The Shippers Conditions Index is a compilation of factors affecting the shippers transport environment. Any reading below zero indicates a less-than-ideal environment for shippers. Readings below -10 signal conditions for shippers are approaching critical levels, based on available capacity and expected costs.
“Shippers are still able to take advantage of a moderately loose trucking environment,” notes Jonathan Starks, COO at FTR, “largely due to the continued weakness in economic and freight conditions, especially in manufacturing and mining. In addition, shippers continue to benefit from the fuel environment, which has remained subdued, helping maintain cost reductions. Earlier this year, a spike in fuel prices seemed a distinct possibility. Now, a stable pricing environment seems the mostly likely scenario. That means that costs won’t fall significantly, but neither should fuel costs surge higher. This makes driver wages one of the key items to understand going into 2017. Shippers that understand how to best utilize a drivers time will be able to take significant advantage of that process to help drive better rates during a time in which the market may once again see 2014-like surges in prices.”

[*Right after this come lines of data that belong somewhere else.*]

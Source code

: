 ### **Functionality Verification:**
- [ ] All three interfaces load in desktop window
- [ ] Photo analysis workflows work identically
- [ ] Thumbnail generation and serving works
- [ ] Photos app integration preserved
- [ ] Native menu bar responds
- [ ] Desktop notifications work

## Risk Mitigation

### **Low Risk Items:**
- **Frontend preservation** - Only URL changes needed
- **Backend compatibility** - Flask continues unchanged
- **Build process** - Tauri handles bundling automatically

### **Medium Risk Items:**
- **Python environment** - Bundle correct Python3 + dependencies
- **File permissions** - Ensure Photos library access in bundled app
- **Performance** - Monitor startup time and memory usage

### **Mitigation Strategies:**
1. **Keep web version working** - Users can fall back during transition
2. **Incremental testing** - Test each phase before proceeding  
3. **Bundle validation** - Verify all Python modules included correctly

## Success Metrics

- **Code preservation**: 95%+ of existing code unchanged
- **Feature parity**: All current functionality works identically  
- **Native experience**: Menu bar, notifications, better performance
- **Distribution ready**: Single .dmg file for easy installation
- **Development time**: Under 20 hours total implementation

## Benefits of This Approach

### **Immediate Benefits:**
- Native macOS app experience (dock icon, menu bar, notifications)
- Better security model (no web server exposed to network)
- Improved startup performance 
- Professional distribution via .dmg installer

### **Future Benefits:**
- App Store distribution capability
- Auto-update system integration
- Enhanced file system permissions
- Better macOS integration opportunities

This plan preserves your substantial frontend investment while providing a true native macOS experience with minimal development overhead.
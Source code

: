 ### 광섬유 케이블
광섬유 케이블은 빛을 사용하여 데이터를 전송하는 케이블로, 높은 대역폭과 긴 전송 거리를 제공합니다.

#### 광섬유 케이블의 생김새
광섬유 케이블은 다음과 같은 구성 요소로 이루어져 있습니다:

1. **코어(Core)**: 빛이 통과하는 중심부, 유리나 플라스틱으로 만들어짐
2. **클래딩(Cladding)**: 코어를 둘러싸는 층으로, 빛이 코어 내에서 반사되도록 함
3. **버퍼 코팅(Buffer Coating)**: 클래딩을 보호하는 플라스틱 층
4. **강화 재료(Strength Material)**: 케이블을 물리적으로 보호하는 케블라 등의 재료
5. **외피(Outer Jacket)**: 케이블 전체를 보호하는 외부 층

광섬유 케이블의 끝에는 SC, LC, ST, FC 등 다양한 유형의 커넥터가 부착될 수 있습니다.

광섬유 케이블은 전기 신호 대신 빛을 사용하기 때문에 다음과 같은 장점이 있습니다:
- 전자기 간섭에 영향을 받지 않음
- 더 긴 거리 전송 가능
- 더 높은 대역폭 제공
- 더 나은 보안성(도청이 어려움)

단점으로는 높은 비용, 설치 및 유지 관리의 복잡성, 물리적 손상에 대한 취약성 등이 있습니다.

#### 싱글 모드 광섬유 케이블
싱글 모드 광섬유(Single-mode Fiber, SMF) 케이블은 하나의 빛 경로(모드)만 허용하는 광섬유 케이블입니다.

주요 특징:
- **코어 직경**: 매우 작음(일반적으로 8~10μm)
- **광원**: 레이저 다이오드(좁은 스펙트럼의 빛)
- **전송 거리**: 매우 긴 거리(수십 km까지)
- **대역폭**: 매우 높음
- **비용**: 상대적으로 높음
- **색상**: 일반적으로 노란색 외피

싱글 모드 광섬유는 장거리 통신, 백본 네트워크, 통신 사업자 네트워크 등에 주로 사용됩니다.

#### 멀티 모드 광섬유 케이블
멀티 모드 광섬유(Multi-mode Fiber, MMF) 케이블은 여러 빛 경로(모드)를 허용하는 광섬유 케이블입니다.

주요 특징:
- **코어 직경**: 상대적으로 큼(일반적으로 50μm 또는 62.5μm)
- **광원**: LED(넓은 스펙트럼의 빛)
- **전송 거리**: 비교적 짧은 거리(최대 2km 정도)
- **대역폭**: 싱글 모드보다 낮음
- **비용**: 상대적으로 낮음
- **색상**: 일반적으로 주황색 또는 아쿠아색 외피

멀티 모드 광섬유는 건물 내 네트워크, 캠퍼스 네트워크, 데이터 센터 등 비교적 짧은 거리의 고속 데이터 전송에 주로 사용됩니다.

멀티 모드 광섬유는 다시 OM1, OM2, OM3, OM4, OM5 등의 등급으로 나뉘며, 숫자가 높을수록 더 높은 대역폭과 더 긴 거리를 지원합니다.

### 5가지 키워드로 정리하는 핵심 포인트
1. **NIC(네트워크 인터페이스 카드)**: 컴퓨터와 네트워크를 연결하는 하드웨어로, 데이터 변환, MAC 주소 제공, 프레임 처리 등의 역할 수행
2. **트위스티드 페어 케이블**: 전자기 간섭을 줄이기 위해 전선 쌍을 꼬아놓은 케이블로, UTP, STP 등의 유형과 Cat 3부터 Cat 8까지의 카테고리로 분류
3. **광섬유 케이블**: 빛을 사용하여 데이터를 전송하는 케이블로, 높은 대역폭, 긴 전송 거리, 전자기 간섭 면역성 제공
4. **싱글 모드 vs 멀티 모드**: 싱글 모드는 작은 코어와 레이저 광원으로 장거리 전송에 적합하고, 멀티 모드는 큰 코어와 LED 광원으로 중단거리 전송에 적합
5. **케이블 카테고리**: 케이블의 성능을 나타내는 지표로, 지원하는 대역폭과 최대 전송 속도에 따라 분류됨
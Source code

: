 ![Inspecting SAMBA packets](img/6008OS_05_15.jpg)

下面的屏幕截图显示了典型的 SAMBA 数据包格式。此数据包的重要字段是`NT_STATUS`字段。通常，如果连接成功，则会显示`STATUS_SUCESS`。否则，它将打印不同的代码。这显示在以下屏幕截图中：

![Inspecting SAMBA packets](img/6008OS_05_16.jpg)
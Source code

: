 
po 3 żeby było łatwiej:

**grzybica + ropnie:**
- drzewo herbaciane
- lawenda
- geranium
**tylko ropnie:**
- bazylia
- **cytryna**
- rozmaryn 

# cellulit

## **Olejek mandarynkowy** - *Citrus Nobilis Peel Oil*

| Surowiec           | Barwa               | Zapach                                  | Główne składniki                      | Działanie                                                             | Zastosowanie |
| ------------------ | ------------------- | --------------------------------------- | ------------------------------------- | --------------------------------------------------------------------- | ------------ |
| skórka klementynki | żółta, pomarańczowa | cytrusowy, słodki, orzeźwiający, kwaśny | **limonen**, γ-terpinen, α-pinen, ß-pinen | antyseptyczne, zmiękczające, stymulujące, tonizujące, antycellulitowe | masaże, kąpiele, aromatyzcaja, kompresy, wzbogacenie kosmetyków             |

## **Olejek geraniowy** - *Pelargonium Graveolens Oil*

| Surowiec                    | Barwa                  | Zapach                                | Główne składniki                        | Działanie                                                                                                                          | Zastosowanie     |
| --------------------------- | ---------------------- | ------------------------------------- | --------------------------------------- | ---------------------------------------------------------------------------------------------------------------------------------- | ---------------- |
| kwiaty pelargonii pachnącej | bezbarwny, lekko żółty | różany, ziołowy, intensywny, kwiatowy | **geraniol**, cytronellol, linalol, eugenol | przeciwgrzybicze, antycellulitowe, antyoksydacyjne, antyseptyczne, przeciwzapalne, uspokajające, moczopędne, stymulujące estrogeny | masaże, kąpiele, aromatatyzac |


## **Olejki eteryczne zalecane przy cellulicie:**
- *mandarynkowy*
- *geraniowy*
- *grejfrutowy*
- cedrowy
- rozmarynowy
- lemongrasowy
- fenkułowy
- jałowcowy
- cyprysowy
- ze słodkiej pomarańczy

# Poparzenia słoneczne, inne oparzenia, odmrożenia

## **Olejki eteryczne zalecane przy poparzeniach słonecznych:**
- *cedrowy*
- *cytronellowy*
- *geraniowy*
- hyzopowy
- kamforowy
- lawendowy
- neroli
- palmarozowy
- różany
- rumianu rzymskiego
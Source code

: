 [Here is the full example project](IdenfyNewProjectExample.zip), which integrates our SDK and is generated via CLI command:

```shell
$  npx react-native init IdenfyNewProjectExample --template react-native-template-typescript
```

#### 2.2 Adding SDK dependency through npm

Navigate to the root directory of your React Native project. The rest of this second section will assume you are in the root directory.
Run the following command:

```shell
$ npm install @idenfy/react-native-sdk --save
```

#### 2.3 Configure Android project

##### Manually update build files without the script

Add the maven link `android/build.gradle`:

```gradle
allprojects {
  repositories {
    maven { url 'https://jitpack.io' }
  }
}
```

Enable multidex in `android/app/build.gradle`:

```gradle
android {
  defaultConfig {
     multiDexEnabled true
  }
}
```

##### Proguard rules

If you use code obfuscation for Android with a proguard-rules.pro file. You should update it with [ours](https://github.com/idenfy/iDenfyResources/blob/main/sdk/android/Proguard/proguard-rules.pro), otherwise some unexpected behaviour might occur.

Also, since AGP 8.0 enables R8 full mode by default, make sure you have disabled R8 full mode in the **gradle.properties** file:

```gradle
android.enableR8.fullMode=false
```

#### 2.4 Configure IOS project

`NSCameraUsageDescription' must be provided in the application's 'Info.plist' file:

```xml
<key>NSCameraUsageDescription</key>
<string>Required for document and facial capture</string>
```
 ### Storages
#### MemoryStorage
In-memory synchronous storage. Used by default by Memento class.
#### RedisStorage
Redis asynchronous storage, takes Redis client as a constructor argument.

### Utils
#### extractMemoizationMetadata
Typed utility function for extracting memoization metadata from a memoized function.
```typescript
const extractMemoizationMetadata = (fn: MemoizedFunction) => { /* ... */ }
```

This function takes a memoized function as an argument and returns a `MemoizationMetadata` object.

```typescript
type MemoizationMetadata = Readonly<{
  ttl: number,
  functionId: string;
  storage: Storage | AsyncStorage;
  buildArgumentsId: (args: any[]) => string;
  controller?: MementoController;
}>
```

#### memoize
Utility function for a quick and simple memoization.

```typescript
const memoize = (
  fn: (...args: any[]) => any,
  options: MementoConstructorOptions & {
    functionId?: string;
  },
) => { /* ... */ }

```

Meanwhile, according to the Cass Freight Index, a monthly report from Cass Information Systems that tracks shipment activity, overall shipment volumes in September were weak in most transportation modes, with increased levels of volatility as all levels of the supply chain attempt to reduce their inventory levels. Shipment volumes in September were 3.1% lower than the same month in 2015, representing the 19th straight month of year-over-year decline.
“The bottom line,” notes Donald Broughton, managing director and senior transportation analyst with Avondale Partners, “is the industrial recession in the U.S. that began in March 2015 continues to weigh on overall volumes.